• _Exercise prompt_
Which of the lines below mention the word "must"? Pull each one out.

Extracted data entries:

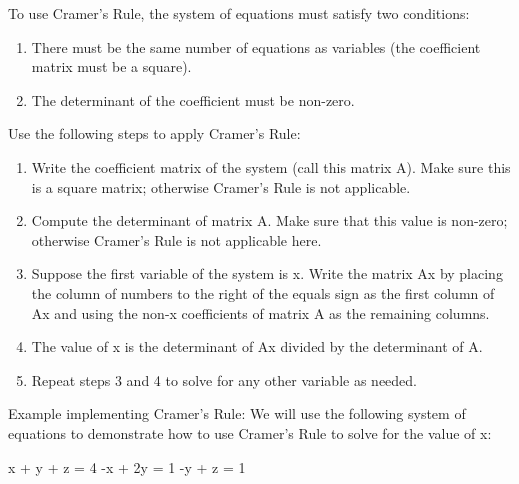 \documentclass[11pt]{book}
\begin{document}
To use Cramer's Rule, the system of equations must satisfy two conditions:
\begin{enumerate}
	\item There must be the same number of equations as variables (the coefficient matrix must be a square).
	\item The determinant of the coefficient must be non-zero.
\end{enumerate}

Use the following steps to apply Cramer's Rule:
\begin{enumerate}
	\item Write the coefficient matrix of the system (call this matrix A). Make sure this is a square matrix; otherwise Cramer's Rule is not applicable.
	\item Compute the determinant of matrix A. Make sure that this value is non-zero; otherwise Cramer's Rule is not applicable here.
	\item Suppose the first variable of the system is x. Write the matrix Ax by placing the column of numbers to the right of the equals sign as the first column of Ax and using the non-x coefficients of matrix A as the remaining columns.
	\item The value of x is the determinant of Ax divided by the determinant of A.
	\item Repeat steps 3 and 4 to solve for any other variable as needed.
\end{enumerate}

Example implementing Cramer's Rule:
We will use the following system of equations to demonstrate how to use Cramer's Rule to solve for the value of x:

\begin{center}
x + y + z = 4
-x + 2y = 1
-y + z = 1
\end{center}
\end{document}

• _Response area_
To use Cramer's Rule, the system of equations must satisfy two conditions:
	\item There must be the same number of equations as variables (the coefficient matrix must be a square).
	\item The determinant of the coefficient must be non-zero.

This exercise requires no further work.